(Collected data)

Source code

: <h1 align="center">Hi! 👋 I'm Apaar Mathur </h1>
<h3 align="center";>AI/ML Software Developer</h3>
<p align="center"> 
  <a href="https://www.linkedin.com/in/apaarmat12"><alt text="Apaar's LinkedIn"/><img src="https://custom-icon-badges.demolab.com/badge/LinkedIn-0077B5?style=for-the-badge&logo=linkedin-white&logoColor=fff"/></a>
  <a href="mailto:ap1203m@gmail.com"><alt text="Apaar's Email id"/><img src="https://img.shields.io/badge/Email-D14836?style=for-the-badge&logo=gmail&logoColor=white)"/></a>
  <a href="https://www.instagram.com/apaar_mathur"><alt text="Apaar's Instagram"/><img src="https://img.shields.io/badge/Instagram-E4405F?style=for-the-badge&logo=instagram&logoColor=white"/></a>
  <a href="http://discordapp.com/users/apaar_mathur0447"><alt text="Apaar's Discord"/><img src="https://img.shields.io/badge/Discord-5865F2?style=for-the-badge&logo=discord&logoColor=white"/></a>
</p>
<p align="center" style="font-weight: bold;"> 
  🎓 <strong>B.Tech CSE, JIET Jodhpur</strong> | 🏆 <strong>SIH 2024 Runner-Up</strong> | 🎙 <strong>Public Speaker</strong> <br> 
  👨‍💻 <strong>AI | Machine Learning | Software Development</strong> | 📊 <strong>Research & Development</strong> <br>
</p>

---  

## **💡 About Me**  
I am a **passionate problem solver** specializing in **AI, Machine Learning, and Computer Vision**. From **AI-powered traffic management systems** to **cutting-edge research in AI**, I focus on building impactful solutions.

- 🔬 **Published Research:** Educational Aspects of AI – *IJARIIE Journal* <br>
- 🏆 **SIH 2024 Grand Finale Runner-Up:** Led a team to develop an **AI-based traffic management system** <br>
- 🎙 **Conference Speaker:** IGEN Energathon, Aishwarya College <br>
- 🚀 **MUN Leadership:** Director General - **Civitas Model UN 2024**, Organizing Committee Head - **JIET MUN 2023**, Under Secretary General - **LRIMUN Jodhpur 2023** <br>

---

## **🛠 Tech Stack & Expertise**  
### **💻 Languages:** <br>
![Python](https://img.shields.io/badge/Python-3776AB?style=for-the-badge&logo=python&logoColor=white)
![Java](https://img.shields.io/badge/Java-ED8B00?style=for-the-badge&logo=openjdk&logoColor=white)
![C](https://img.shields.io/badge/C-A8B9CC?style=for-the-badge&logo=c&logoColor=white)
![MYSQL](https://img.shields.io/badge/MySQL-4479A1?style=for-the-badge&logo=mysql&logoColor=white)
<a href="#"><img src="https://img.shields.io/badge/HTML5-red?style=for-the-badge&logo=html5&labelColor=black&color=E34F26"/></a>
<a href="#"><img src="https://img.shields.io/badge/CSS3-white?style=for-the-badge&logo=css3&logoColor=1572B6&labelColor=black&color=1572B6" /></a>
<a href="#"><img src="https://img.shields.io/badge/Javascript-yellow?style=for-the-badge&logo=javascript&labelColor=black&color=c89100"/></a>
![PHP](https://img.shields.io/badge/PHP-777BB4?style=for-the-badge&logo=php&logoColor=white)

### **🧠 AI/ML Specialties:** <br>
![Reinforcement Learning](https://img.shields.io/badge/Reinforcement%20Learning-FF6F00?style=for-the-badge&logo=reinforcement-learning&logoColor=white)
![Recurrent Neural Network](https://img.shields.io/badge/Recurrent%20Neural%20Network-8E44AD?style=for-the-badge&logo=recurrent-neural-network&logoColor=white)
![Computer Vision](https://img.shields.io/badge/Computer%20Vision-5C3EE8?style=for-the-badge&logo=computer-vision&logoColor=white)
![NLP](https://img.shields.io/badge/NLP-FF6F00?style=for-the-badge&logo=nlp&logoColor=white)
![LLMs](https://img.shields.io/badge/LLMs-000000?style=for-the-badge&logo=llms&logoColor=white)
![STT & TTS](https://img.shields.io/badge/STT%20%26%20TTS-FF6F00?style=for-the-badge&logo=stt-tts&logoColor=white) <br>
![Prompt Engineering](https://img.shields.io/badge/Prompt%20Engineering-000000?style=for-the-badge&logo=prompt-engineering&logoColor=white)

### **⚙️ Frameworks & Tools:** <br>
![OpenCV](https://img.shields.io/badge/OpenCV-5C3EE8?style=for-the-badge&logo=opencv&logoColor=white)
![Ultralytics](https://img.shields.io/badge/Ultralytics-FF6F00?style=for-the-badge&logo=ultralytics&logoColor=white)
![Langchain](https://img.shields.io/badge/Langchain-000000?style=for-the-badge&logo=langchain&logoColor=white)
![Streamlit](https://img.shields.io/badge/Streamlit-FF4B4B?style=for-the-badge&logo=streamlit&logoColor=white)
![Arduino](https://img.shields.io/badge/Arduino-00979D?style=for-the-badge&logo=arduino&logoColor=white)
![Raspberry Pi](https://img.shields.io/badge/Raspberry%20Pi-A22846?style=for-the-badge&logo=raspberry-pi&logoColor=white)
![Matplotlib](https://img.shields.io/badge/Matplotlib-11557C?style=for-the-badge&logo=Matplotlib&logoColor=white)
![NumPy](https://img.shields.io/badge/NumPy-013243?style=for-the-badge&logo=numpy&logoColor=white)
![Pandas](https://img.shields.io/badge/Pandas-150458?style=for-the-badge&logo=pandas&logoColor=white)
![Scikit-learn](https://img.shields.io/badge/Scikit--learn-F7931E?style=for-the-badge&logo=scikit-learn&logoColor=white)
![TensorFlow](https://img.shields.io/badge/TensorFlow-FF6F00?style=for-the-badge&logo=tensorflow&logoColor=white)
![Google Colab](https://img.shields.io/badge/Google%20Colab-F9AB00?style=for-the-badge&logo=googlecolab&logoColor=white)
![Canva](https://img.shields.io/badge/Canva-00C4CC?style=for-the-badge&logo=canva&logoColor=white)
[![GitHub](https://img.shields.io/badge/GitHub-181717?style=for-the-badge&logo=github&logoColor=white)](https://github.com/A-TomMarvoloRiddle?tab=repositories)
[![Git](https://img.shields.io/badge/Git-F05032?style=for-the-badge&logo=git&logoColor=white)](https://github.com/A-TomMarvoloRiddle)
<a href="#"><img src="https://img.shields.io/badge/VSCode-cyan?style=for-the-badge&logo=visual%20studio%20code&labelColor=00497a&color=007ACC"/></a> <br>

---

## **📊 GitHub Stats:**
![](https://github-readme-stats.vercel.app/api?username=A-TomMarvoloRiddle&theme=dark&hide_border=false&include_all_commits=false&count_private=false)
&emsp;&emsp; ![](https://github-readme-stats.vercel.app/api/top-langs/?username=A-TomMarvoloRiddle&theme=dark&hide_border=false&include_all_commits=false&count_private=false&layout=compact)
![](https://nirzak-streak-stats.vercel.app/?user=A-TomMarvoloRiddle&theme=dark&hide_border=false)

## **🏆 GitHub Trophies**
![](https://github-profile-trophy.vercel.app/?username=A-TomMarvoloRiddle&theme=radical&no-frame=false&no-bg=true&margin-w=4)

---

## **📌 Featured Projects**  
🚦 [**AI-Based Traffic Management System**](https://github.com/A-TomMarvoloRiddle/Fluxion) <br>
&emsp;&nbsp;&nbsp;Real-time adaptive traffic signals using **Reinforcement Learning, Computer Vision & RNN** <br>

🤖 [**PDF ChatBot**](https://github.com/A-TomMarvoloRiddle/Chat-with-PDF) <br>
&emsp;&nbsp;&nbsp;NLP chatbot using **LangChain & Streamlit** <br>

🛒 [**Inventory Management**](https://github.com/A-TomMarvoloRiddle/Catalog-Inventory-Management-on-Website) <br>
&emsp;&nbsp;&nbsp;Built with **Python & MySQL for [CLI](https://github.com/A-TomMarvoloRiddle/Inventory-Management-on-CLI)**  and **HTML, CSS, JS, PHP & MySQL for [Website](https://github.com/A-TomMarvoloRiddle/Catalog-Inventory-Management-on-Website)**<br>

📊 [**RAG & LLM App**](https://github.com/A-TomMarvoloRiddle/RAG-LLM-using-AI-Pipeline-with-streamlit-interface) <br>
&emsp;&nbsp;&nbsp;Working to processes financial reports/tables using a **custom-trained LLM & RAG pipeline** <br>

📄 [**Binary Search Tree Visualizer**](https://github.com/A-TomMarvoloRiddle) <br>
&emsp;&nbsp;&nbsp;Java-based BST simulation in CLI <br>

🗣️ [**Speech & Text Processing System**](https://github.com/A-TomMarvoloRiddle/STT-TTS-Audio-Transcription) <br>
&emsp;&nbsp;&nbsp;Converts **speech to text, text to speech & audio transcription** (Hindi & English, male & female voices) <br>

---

Activity:
Find the line that contains "[**Speech & Text". Restate it and all lines after it exactly, ending with the final line of the data.

Worked solution:
🗣️ [**Speech & Text Processing System**](https://github.com/A-TomMarvoloRiddle/STT-TTS-Audio-Transcription) <br>
&emsp;&nbsp;&nbsp;Converts **speech to text, text to speech & audio transcription** (Hindi & English, male & female voices) <br>

---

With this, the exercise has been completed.